Announcing MCP Connect - Build and debug Model Context Protocol integrations directly in your browser
technical
November 17, 202513 min read
Dan Starns
by Dan Starns

Why Your AI Agent Needs Semantic Tool Discovery

As AI agents gain access to hundreds of tools through MCP servers, traditional tool selection breaks down. Learn how vector search and RAG can reduce prompt tokens while improving tool selection accuracy.

Why Your AI Agent Needs Semantic Tool Discovery

Want to try this yourself? Check out the MCP-RAG repository on GitHub and see semantic tool selection in action with our free, open-source MCP Connect Inspector UI. Follow our step-by-step guide to set it up and watch vector search reduce your token usage by 89%.

The Model Context Protocol has unlocked something remarkable: AI agents can now seamlessly integrate with dozens, even hundreds, of tools. GitHub's MCP server alone exposes over 90 operations. Slack, Linear, databases, APIs—the ecosystem grows daily.

But here's the problem: current AI agents send every single tool definition to the LLM on every request.

When you ask Claude to "create an issue in my repo," it receives descriptions for all available tools, even though it only needs create_issue. That's wasted tokens. Multiply this across conversations, and costs add up while response quality can degrade from information overload.

The Challenge: Too Many Tools

Let's look at a concrete example. When you connect a GitHub MCP server to an AI agent, you expose over 90 tools. Without intelligent filtering, every request includes:

  • Tool names and descriptions
  • Parameter schemas for each tool
  • Return type definitions
  • Required vs optional parameter flags

This information repeats for every single tool in every single request, even when most tools are completely irrelevant to the user's query.

How Semantic Tool Discovery Works

Traditional tool selection is binary: include everything or nothing.

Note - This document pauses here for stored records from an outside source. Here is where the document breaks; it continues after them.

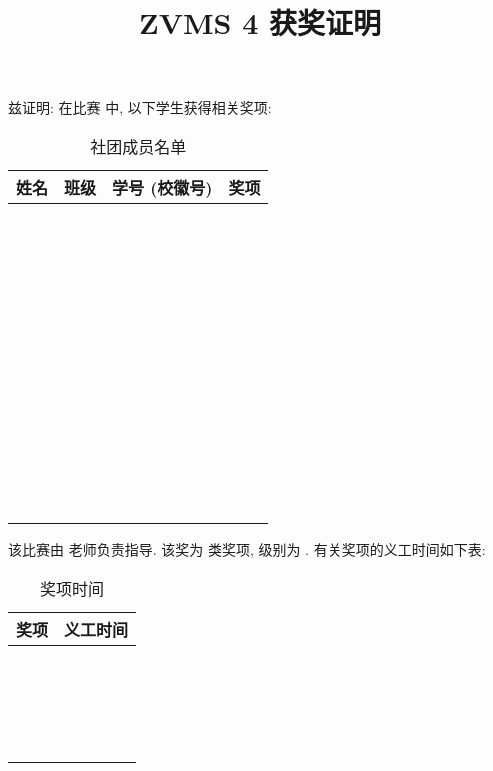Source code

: \documentclass{article}
\title{ZVMS 4 获奖证明}
\date{}
\begin{document}
\maketitle

兹证明: 在比赛 \underline{\hspace{8em}} 中, 以下学生获得相关奖项:

\begin{table}[H]
  \centering
  \begin{tabular}{|c|c|c|c|}
    \hline
    \textbf{\hspace{2em}姓名\hspace{2em}} & \textbf{\hspace{2em}班级\hspace{2em}} & \textbf{\hspace{2em}学号 (校徽号)\hspace{2em}} & \textbf{\hspace{2em}奖项\hspace{2em}} \\
    \hline
    ~&~&~&~\\\hline~&~&~&~\\\hline~&~&~&~\\\hline~&~&~&~\\\hline~&~&~&~\\\hline~&~&~&~\\\hline~&~&~&~\\\hline~&~&~&~\\\hline~&~&~&~\\\hline~&~&~&~\\\hline~&~&~&~\\\hline
  \end{tabular}
  \caption{社团成员名单}
\end{table}

该比赛由 \underline{\hspace{4em}} 老师负责指导. 该奖为 \underline{\hspace{3em}} 类奖项, 级别为 \underline{\hspace{3em}}. 有关奖项的义工时间如下表:

\begin{table}[H]
  \centering
  \begin{tabular}{|c|c|}
    \hline
    \textbf{\hspace{2em}奖项\hspace{2em}} & \textbf{\hspace{2em}义工时间\hspace{2em}} \\
    \hline
    ~&~\\\hline~&~\\\hline~&~\\\hline~&~\\\hline
  \end{tabular}
  \caption{奖项时间}
\end{table}
\end{document}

Semantic discovery uses vector embeddings to match user intent with relevant tools.

Here's the flow:

  1. Index Phase (one-time): Generate embeddings for every tool, parameter, and return type. Store these in a vector database like Neo4j.

  2. Query Phase (every request): Embed the user's query, search for semantically similar tools, and send only the top matches to your LLM.

Instead of sending all available tools when someone asks "create an issue," you send the most semantically relevant ones: create_issue, update_issue, create_issue_comment.

The Decomposed Approach

Most tool selection systems embed only tool names and descriptions. MCP-RAG uses a decomposed approach that indexes tools at a granular level:

typescript
// Instead of just:
ToolEmbedding

// We decompose:
ToolEmbedding
  ├─ Parameter 1Embedding
  ├─ Parameter 2Embedding
  └─ Return TypeEmbedding

This granular approach means queries like "add a comment about the bug" will match not just tools with "comment" in their name, but also tools with comment parameters or return types.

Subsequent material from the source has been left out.